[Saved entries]
+ + +

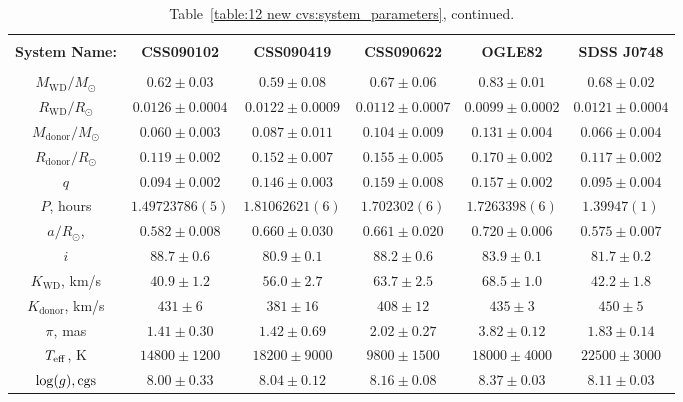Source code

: \begin{landscape}
    \begin{table}
        \centering
        \caption{Table~\ref{table:12 new cvs:system_parameters}, continued.}
        \label{table:12 new cvs:system_parameters cont 1}
        \begin{tabular}{cccccc}
            \hline \\
            \textbf{System Name:}      & \textbf{CSS090102}     & \textbf{CSS090419}    & \textbf{CSS090622}    & \textbf{OGLE82}   & \textbf{SDSS J0748} \\
            \hline \hline \\
            $M_\mathrm{WD}/M_\odot$    & $0.62\pm0.03$          & $0.59\pm0.08$         & $0.67\pm0.06$         & $0.83\pm0.01$     & $0.68\pm0.02$ \\
            $R_\mathrm{WD}/R_\odot$    & $0.0126\pm0.0004$      & $0.0122\pm0.0009$     & $0.0112\pm0.0007$     & $0.0099\pm0.0002$ & $0.0121\pm0.0004$ \\
            $M_\mathrm{donor}/M_\odot$ & $0.060\pm0.003$        & $0.087\pm0.011$       & $0.104\pm0.009$       & $0.131\pm0.004$   & $0.066\pm0.004$ \\
            $R_\mathrm{donor}/R_\odot$ & $0.119\pm0.002$        & $0.152\pm0.007$       & $0.155\pm0.005$       & $0.170\pm0.002$   & $0.117\pm0.002$ \\
            $q$                        & $0.094\pm0.002$        & $0.146\pm0.003$       & $0.159\pm0.008$       & $0.157\pm0.002$   & $0.095\pm0.004$ \\
            \hline
            $P$, hours                 & $1.49723786(5)$        & $1.81062621(6)$       & $1.702302(6)$         & $1.7263398(6)$    & $1.39947(1)$ \\
            $a/R_\odot$,               & $0.582\pm0.008$        & $0.660\pm0.030$       & $0.661\pm0.020$       & $0.720\pm0.006$   & $0.575\pm0.007$ \\
            $i$                        & $88.7\pm0.6$           & $80.9\pm0.1$          & $88.2\pm0.6$          & $83.9\pm0.1$      & $81.7\pm0.2$ \\
            $K_\mathrm{WD}$, km/s      & $40.9\pm1.2$           & $56.0\pm2.7$          & $63.7\pm2.5$          & $68.5\pm1.0$      & $42.2\pm1.8$ \\
            $K_\mathrm{donor}$, km/s   & $431\pm6$              & $381\pm16$            & $408\pm12$            & $435\pm3$         & $450\pm5$ \\
            \hline
            $\pi$, mas                 & $1.41\pm0.30$          & $1.42\pm0.69$         & $2.02\pm0.27$         & $3.82\pm0.12$     & $1.83\pm0.14$ \\
            $T_{\rm eff}$, K           & $14800\pm1200$         & $18200\pm9000$        & $9800\pm1500$         & $18000\pm4000$    & $22500\pm3000$ \\
            $\log(g), {\rm cgs}$       & $8.00\pm0.33$          & $8.04\pm0.12$         & $8.16\pm0.08$         & $8.37\pm0.03$     & $8.11\pm0.03$ \\
            \hline
            \hline
        \end{tabular}
    \end{table}


\end{landscape}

+ + +

• THE PROBLEM
After removing the pictures, set down every record above exactly as it stands.

• RESPONSE AREA
Source code

: \begin{landscape}
    \begin{table}
        \centering
        \caption{Table~\ref{table:12 new cvs:system_parameters}, continued.}
        \label{table:12 new cvs:system_parameters cont 1}
        \begin{tabular}{cccccc}
            \hline \\
            \textbf{System Name:}      & \textbf{CSS090102}     & \textbf{CSS090419}    & \textbf{CSS090622}    & \textbf{OGLE82}   & \textbf{SDSS J0748} \\
            \hline \hline \\
            $M_\mathrm{WD}/M_\odot$    & $0.62\pm0.03$          & $0.59\pm0.08$         & $0.67\pm0.06$         & $0.83\pm0.01$     & $0.68\pm0.02$ \\
            $R_\mathrm{WD}/R_\odot$    & $0.0126\pm0.0004$      & $0.0122\pm0.0009$     & $0.0112\pm0.0007$     & $0.0099\pm0.0002$ & $0.0121\pm0.0004$ \\
            $M_\mathrm{donor}/M_\odot$ & $0.060\pm0.003$        & $0.087\pm0.011$       & $0.104\pm0.009$       & $0.131\pm0.004$   & $0.066\pm0.004$ \\
            $R_\mathrm{donor}/R_\odot$ & $0.119\pm0.002$        & $0.152\pm0.007$       & $0.155\pm0.005$       & $0.170\pm0.002$   & $0.117\pm0.002$ \\
            $q$                        & $0.094\pm0.002$        & $0.146\pm0.003$       & $0.159\pm0.008$       & $0.157\pm0.002$   & $0.095\pm0.004$ \\
            \hline
            $P$, hours                 & $1.49723786(5)$        & $1.81062621(6)$       & $1.702302(6)$         & $1.7263398(6)$    & $1.39947(1)$ \\
            $a/R_\odot$,               & $0.582\pm0.008$        & $0.660\pm0.030$       & $0.661\pm0.020$       & $0.720\pm0.006$   & $0.575\pm0.007$ \\
            $i$                        & $88.7\pm0.6$           & $80.9\pm0.1$          & $88.2\pm0.6$          & $83.9\pm0.1$      & $81.7\pm0.2$ \\
            $K_\mathrm{WD}$, km/s      & $40.9\pm1.2$           & $56.0\pm2.7$          & $63.7\pm2.5$          & $68.5\pm1.0$      & $42.2\pm1.8$ \\
            $K_\mathrm{donor}$, km/s   & $431\pm6$              & $381\pm16$            & $408\pm12$            & $435\pm3$         & $450\pm5$ \\
            \hline
            $\pi$, mas                 & $1.41\pm0.30$          & $1.42\pm0.69$         & $2.02\pm0.27$         & $3.82\pm0.12$     & $1.83\pm0.14$ \\
            $T_{\rm eff}$, K           & $14800\pm1200$         & $18200\pm9000$        & $9800\pm1500$         & $18000\pm4000$    & $22500\pm3000$ \\
            $\log(g), {\rm cgs}$       & $8.00\pm0.33$          & $8.04\pm0.12$         & $8.16\pm0.08$         & $8.37\pm0.03$     & $8.11\pm0.03$ \\
            \hline
            \hline
        \end{tabular}
    \end{table}


\end{landscape}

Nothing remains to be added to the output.